-- Lorsque j'ai voulu déterminer l'accroissement de poids qu'il faut donner au _Nautilus_ pour l'immerger, je n'ai eu à me préoccuper que de la réduction du volume que l'eau de mer éprouve à mesure que ses couches deviennent de plus en plus profondes.
-- C'est évident, répondis-je.
-- Or, si l'eau n'est pas absolument incompressible, elle est, du moins, très peu compressible. En effet, d'après les calculs les plus récents, cette réduction n'est que de quatre cent trente-six dix millionièmes par atmosphère, ou par chaque trente pieds de profondeur. S'agit-il d'aller à mille mètres, je tiens compte alors de la réduction du volume sous une pression équivalente à celle d'une colonne d'eau de mille mètres, c'est-à-dire sous une pression de cent atmosphères. Cette réduction sera alors de quatre cent trente-six cent millièmes. Je devrai donc accroître le poids de façon à peser quinze cent treize tonneaux soixante-dix-sept centièmes, au lieu de quinze cent sept tonneaux deux dixièmes. L'augmentation ne sera conséquemment que de six tonneaux cinquante-sept centièmes.
-- Seulement ?
-- Seulement, monsieur Aronnax, et le calcul est facile à vérifier. Or, j'ai des réservoirs supplémentaires capables d'embarquer cent tonneaux. Je puis donc descendre à des profondeurs considérables. Lorsque je veux remonter à la surface et l'affleurer, il me suffit de chasser cette eau, et de vider entièrement tous les réservoirs, si je désire que le _Nautilus_ émerge du dixième de sa capacité totale. »
A ces raisonnements appuyés sur des chiffres, je n'avais rien à objecter.
« J'admets vos calculs, capitaine, répondis-je, et j'aurais mauvaise grâce à les contester, puisque l'expérience leur donne raison chaque jour. Mais je pressens actuellement en présence une difficulté réelle.
-- Laquelle, monsieur ?
-- Lorsque vous êtes par mille mètres de profondeur, les parois du _Nautilus_ supportent une pression de cent atmosphères. Si donc, à ce moment, vous voulez vider les réservoirs supplémentaires pour alléger votre bateau et remonter à la surface, il faut que les pompes vainquent cette pression de cent atmosphères, qui est de cent kilogrammes par centimètre carré. De là une puissance...
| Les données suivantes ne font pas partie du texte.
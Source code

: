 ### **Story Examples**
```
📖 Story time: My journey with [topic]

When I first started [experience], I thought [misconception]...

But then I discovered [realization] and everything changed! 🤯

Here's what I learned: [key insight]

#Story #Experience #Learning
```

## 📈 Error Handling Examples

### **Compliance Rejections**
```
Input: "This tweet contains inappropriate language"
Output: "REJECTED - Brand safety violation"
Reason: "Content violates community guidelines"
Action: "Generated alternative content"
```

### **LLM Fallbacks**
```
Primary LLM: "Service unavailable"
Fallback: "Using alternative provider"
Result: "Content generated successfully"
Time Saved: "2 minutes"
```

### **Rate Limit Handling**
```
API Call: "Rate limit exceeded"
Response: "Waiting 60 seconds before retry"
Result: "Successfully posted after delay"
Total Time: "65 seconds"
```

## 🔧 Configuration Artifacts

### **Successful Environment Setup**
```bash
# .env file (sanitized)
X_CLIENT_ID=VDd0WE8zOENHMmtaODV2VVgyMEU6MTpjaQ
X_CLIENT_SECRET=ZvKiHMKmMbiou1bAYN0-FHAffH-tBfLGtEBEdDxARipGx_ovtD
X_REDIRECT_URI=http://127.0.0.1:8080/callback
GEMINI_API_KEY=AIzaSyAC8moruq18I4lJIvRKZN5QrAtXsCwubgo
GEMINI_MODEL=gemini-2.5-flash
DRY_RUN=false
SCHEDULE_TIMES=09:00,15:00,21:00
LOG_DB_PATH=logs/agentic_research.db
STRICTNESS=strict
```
-- Que l'électricité seule pouvait me donner, se hâta de dire le capitaine Nemo. Je vous répète, monsieur, que le pouvoir dynamique de mes machines est à peu près infini. Les pompes du _Nautilus_ ont une force prodigieuse, et vous avez dû le voir, quand leurs colonnes d'eau se sont précipitées comme un torrent sur l'_Abraham-Lincoln_. D'ailleurs, je ne me sers des réservoirs supplémentaires que pour atteindre des profondeurs moyennes de quinze cent à deux mille mètres, et cela dans le but de ménager mes appareils. Aussi, lorsque la fantaisie me prend de visiter les profondeurs de l'Océan à deux ou trois lieues au-dessous de sa surface, j'emploie des manoeuvres plus longues, mais non moins infaillibles.
-- Lesquelles, capitaine ? demandai-je.
-- Ceci m'amène naturellement à vous dire comment se manoeuvre le _Nautilus_.
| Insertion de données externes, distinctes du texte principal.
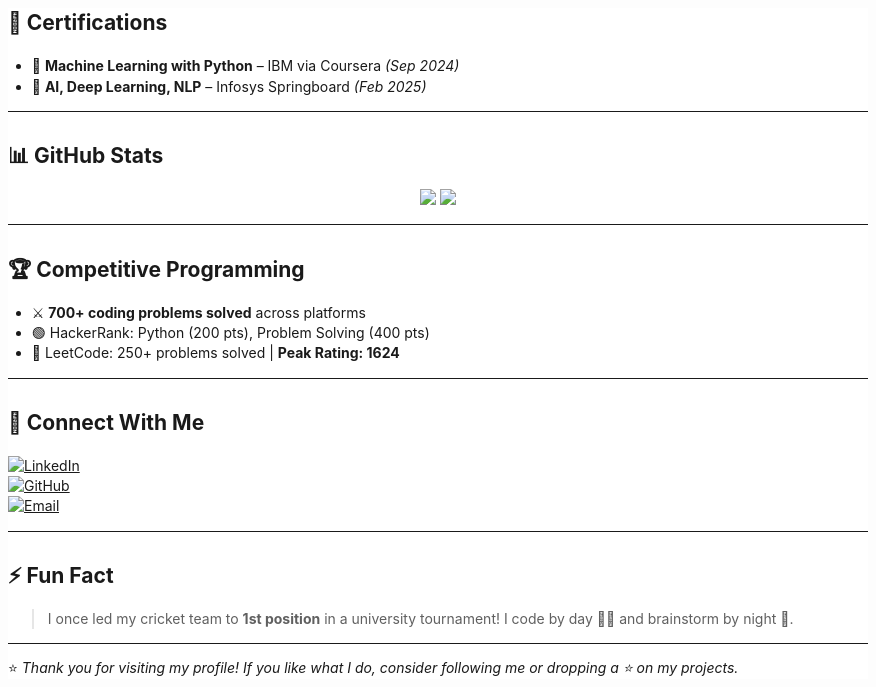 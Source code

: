 
## 📜 Certifications

- 🧠 **Machine Learning with Python** – IBM via Coursera *(Sep 2024)*
- 🤖 **AI, Deep Learning, NLP** – Infosys Springboard *(Feb 2025)*

---

## 📊 GitHub Stats

<p align="center">
  <img src="https://github-readme-stats.vercel.app/api?username=SahAjay6205&show_icons=true&theme=tokyonight" />
  <img src="https://github-readme-stats.vercel.app/api/top-langs/?username=SahAjay6205&layout=compact&theme=tokyonight" />
</p>

---

## 🏆 Competitive Programming

- ⚔️ **700+ coding problems solved** across platforms  
- 🟢 HackerRank: Python (200 pts), Problem Solving (400 pts)  
- 🧠 LeetCode: 250+ problems solved | **Peak Rating: 1624**

---

## 🔗 Connect With Me

[![LinkedIn](https://img.shields.io/badge/LinkedIn-0A66C2?style=for-the-badge&logo=linkedin&logoColor=white)](https://www.linkedin.com/in/ajay-sah-computer-engineer)  
[![GitHub](https://img.shields.io/badge/GitHub-181717?style=for-the-badge&logo=github)](https://github.com/SahAjay6205)  
[![Email](https://img.shields.io/badge/Email-D14836?style=for-the-badge&logo=gmail&logoColor=white)](mailto:sahap6205@gmail.com)

---

## ⚡ Fun Fact

> I once led my cricket team to **1st position** in a university tournament! I code by day 🧑‍💻 and brainstorm by night 🧠.

---

⭐ *Thank you for visiting my profile! If you like what I do, consider following me or dropping a ⭐ on my projects.*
-- Je suis impatient de l'apprendre.
-- Pour gouverner ce bateau sur tribord, sur bâbord, pour évoluer, en un mot, suivant un plan horizontal, je me sers d'un gouvernail ordinaire à large safran, fixé sur l'arrière de l'étambot, et qu'une roue et des palans font agir. Mais je puis aussi mouvoir le _Nautilus_ de bas en haut et de haut en bas, dans un plan vertical, au moyen de deux plans inclinés, attachés à ses flancs sur son centre de flottaison, plans mobiles, aptes à prendre toutes les positions, et qui se manoeuvrent de l'intérieur au moyen de leviers puissants. Ces plans sont-ils maintenus parallèles au bateau, celui-ci se meut horizontalement. Sont-ils inclinés, le _Nautilus_, suivant la disposition de cette inclinaison et sous la poussée de son hélice, ou s'enfonce suivant une diagonale aussi allongée qu'il me convient, ou remonte suivant cette diagonale. Et même, si je veux revenir plus rapidement à la surface, j'embraye l'hélice, et la pression des eaux fait remonter verticalement le _Nautilus_ comme un ballon qui, gonflé d'hydrogène, s'élève rapidement dans les airs.